The answer must be every entry, given again word for word.

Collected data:
◇ ◇ ◇ ◇ ◇
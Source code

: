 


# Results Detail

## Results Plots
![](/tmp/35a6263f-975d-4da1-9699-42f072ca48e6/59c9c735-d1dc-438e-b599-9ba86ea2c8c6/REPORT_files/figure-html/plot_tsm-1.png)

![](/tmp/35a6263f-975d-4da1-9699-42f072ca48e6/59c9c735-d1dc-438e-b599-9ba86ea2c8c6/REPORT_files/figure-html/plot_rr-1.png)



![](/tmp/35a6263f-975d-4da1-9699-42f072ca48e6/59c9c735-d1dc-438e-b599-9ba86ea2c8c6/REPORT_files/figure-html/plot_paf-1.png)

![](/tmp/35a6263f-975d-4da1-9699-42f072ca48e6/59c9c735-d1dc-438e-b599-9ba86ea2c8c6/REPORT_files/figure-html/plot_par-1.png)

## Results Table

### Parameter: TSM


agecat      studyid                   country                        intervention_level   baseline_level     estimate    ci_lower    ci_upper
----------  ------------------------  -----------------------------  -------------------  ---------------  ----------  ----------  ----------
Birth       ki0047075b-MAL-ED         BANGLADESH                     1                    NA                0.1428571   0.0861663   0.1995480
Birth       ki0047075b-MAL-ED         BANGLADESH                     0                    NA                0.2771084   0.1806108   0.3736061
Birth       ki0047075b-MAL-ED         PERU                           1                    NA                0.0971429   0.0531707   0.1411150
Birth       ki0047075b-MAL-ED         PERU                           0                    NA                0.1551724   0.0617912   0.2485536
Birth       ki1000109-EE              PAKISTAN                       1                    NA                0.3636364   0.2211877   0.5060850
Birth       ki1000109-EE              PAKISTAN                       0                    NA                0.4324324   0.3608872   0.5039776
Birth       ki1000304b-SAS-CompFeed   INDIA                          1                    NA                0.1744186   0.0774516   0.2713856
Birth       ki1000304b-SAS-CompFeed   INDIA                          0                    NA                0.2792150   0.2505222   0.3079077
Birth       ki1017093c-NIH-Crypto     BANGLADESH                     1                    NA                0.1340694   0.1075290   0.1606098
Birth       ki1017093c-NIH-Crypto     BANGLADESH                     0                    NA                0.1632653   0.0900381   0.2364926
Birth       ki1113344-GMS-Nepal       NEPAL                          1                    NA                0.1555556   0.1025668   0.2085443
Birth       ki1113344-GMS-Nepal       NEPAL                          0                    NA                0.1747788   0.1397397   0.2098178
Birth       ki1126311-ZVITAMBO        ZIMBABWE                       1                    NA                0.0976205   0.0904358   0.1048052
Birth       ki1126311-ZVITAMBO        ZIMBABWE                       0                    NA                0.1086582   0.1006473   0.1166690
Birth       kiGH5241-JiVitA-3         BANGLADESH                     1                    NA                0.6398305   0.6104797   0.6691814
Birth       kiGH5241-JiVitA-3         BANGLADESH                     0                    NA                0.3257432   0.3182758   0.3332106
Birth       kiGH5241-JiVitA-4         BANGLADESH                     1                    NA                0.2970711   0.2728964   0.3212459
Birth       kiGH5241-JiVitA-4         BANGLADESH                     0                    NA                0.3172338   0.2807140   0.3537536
◇ ◇ ◇ ◇ ◇
__Expected output__:
Source code

: 


# Results Detail

## Results Plots
![](/tmp/35a6263f-975d-4da1-9699-42f072ca48e6/59c9c735-d1dc-438e-b599-9ba86ea2c8c6/REPORT_files/figure-html/plot_tsm-1.png)

![](/tmp/35a6263f-975d-4da1-9699-42f072ca48e6/59c9c735-d1dc-438e-b599-9ba86ea2c8c6/REPORT_files/figure-html/plot_rr-1.png)



![](/tmp/35a6263f-975d-4da1-9699-42f072ca48e6/59c9c735-d1dc-438e-b599-9ba86ea2c8c6/REPORT_files/figure-html/plot_paf-1.png)

![](/tmp/35a6263f-975d-4da1-9699-42f072ca48e6/59c9c735-d1dc-438e-b599-9ba86ea2c8c6/REPORT_files/figure-html/plot_par-1.png)

## Results Table

### Parameter: TSM


agecat      studyid                   country                        intervention_level   baseline_level     estimate    ci_lower    ci_upper
----------  ------------------------  -----------------------------  -------------------  ---------------  ----------  ----------  ----------
Birth       ki0047075b-MAL-ED         BANGLADESH                     1                    NA                0.1428571   0.0861663   0.1995480
Birth       ki0047075b-MAL-ED         BANGLADESH                     0                    NA                0.2771084   0.1806108   0.3736061
Birth       ki0047075b-MAL-ED         PERU                           1                    NA                0.0971429   0.0531707   0.1411150
Birth       ki0047075b-MAL-ED         PERU                           0                    NA                0.1551724   0.0617912   0.2485536
Birth       ki1000109-EE              PAKISTAN                       1                    NA                0.3636364   0.2211877   0.5060850
Birth       ki1000109-EE              PAKISTAN                       0                    NA                0.4324324   0.3608872   0.5039776
Birth       ki1000304b-SAS-CompFeed   INDIA                          1                    NA                0.1744186   0.0774516   0.2713856
Birth       ki1000304b-SAS-CompFeed   INDIA                          0                    NA                0.2792150   0.2505222   0.3079077
Birth       ki1017093c-NIH-Crypto     BANGLADESH                     1                    NA                0.1340694   0.1075290   0.1606098
Birth       ki1017093c-NIH-Crypto     BANGLADESH                     0                    NA                0.1632653   0.0900381   0.2364926
Birth       ki1113344-GMS-Nepal       NEPAL                          1                    NA                0.1555556   0.1025668   0.2085443
Birth       ki1113344-GMS-Nepal       NEPAL                          0                    NA                0.1747788   0.1397397   0.2098178
Birth       ki1126311-ZVITAMBO        ZIMBABWE                       1                    NA                0.0976205   0.0904358   0.1048052
Birth       ki1126311-ZVITAMBO        ZIMBABWE                       0                    NA                0.1086582   0.1006473   0.1166690
Birth       kiGH5241-JiVitA-3         BANGLADESH                     1                    NA                0.6398305   0.6104797   0.6691814
Birth       kiGH5241-JiVitA-3         BANGLADESH                     0                    NA                0.3257432   0.3182758   0.3332106
Birth       kiGH5241-JiVitA-4         BANGLADESH                     1                    NA                0.2970711   0.2728964   0.3212459
Birth       kiGH5241-JiVitA-4         BANGLADESH                     0                    NA                0.3172338   0.2807140   0.3537536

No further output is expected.